EXERCISE AIM: Restate the records below exactly. Pictures are not part of the copy.

RECORD EXCERPTS:

= Beginning of Section =

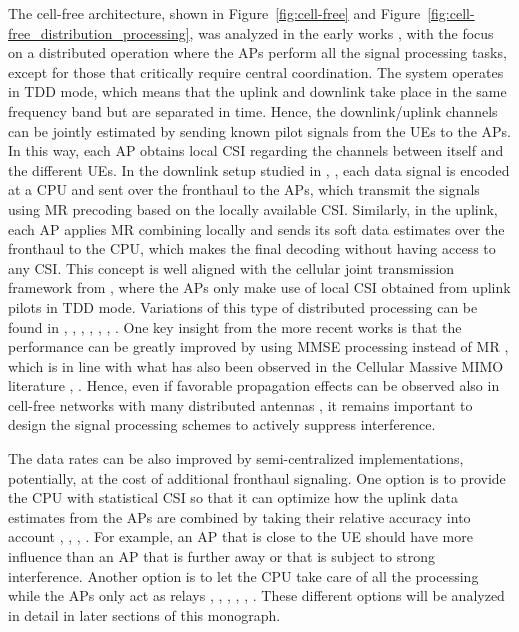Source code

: The cell-free architecture, shown in Figure~\ref{fig:cell-free} and Figure~\ref{fig:cell-free_distribution_processing}, was analyzed in the early works \cite{Nayebi2017a}, \cite{Ngo2017b} with the focus on a distributed operation where the \glspl{AP} perform all the signal processing tasks, except for those that critically require central coordination. The system operates in \gls{TDD} mode, which means that the uplink and downlink take place in the same frequency band but are separated in time. Hence, the downlink/uplink channels can be jointly estimated by sending known pilot signals from the \glspl{UE} to the \glspl{AP}. In this way, each \gls{AP} obtains local \gls{CSI} regarding the channels between itself and the different \glspl{UE}. In the downlink setup studied in \cite{Nayebi2017a}, \cite{Ngo2017b}, each data signal is encoded at a \gls{CPU} and sent over the fronthaul to the \glspl{AP}, which transmit the signals using \gls{MR} precoding based on the locally available \gls{CSI}. Similarly, in the uplink, each \gls{AP} applies \gls{MR} combining locally and sends its soft data estimates over the fronthaul to the \gls{CPU}, which makes the final decoding without having access to any \gls{CSI}.
This concept is well aligned with the cellular joint transmission framework from \cite{Bjornson2010c}, where the \glspl{AP} only make use of local \gls{CSI} obtained from uplink pilots in \gls{TDD} mode. 
Variations of this type of distributed processing can be found in \cite{Bashar2019a}, \cite{Bjornson2019c}, \cite{Buzzi2017a}, \cite{Fan2019a}, \cite{Ozdogan2018a}, \cite{Yang2019a}, \cite{Zhang2018a}. One key insight from the more recent works is that the performance can be greatly improved by using \gls{MMSE} processing instead of \gls{MR} \cite{Bjornson2019c}, which is in line with what has also been observed in the Cellular Massive \gls{MIMO} literature \cite{BjornsonHS17}, \cite{Sanguinetti2019a}.
Hence, even if favorable propagation effects can be observed also in cell-free networks with many distributed antennas \cite{Chen2018b}, it remains important to design the signal processing schemes to actively suppress interference.


The data rates can be also improved by semi-centralized implementations, potentially, at the cost of additional fronthaul signaling. One option is to provide the \gls{CPU} with statistical \gls{CSI} so that it can optimize how the uplink data estimates from the \glspl{AP} are combined by taking their relative accuracy into account \cite{Adhikary2017a}, \cite{Bjornson2019c}, \cite{Nayebi2016a}, \cite{Ngo2018b}. 
For example, an \gls{AP} that is close to the \gls{UE} should have more influence than an \gls{AP} that is further away or that is subject to strong interference.
Another option is to let the \gls{CPU} take care of all the processing while the \glspl{AP} only act as relays \cite{Bashar2018a}, \cite{Bjornson2019c}, \cite{Chen2018b}, \cite{Nayebi2016a}, \cite{Riera2018a}, \cite{Yang2019a}. These different options will be analyzed in detail in later sections of this monograph.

= End of Section =

OUTPUT OF THE TASK:
Source code

: The cell-free architecture, shown in Figure~\ref{fig:cell-free} and Figure~\ref{fig:cell-free_distribution_processing}, was analyzed in the early works \cite{Nayebi2017a}, \cite{Ngo2017b} with the focus on a distributed operation where the \glspl{AP} perform all the signal processing tasks, except for those that critically require central coordination. The system operates in \gls{TDD} mode, which means that the uplink and downlink take place in the same frequency band but are separated in time. Hence, the downlink/uplink channels can be jointly estimated by sending known pilot signals from the \glspl{UE} to the \glspl{AP}. In this way, each \gls{AP} obtains local \gls{CSI} regarding the channels between itself and the different \glspl{UE}. In the downlink setup studied in \cite{Nayebi2017a}, \cite{Ngo2017b}, each data signal is encoded at a \gls{CPU} and sent over the fronthaul to the \glspl{AP}, which transmit the signals using \gls{MR} precoding based on the locally available \gls{CSI}. Similarly, in the uplink, each \gls{AP} applies \gls{MR} combining locally and sends its soft data estimates over the fronthaul to the \gls{CPU}, which makes the final decoding without having access to any \gls{CSI}.
This concept is well aligned with the cellular joint transmission framework from \cite{Bjornson2010c}, where the \glspl{AP} only make use of local \gls{CSI} obtained from uplink pilots in \gls{TDD} mode. 
Variations of this type of distributed processing can be found in \cite{Bashar2019a}, \cite{Bjornson2019c}, \cite{Buzzi2017a}, \cite{Fan2019a}, \cite{Ozdogan2018a}, \cite{Yang2019a}, \cite{Zhang2018a}. One key insight from the more recent works is that the performance can be greatly improved by using \gls{MMSE} processing instead of \gls{MR} \cite{Bjornson2019c}, which is in line with what has also been observed in the Cellular Massive \gls{MIMO} literature \cite{BjornsonHS17}, \cite{Sanguinetti2019a}.
Hence, even if favorable propagation effects can be observed also in cell-free networks with many distributed antennas \cite{Chen2018b}, it remains important to design the signal processing schemes to actively suppress interference.


The data rates can be also improved by semi-centralized implementations, potentially, at the cost of additional fronthaul signaling. One option is to provide the \gls{CPU} with statistical \gls{CSI} so that it can optimize how the uplink data estimates from the \glspl{AP} are combined by taking their relative accuracy into account \cite{Adhikary2017a}, \cite{Bjornson2019c}, \cite{Nayebi2016a}, \cite{Ngo2018b}. 
For example, an \gls{AP} that is close to the \gls{UE} should have more influence than an \gls{AP} that is further away or that is subject to strong interference.
Another option is to let the \gls{CPU} take care of all the processing while the \glspl{AP} only act as relays \cite{Bashar2018a}, \cite{Bjornson2019c}, \cite{Chen2018b}, \cite{Nayebi2016a}, \cite{Riera2018a}, \cite{Yang2019a}. These different options will be analyzed in detail in later sections of this monograph.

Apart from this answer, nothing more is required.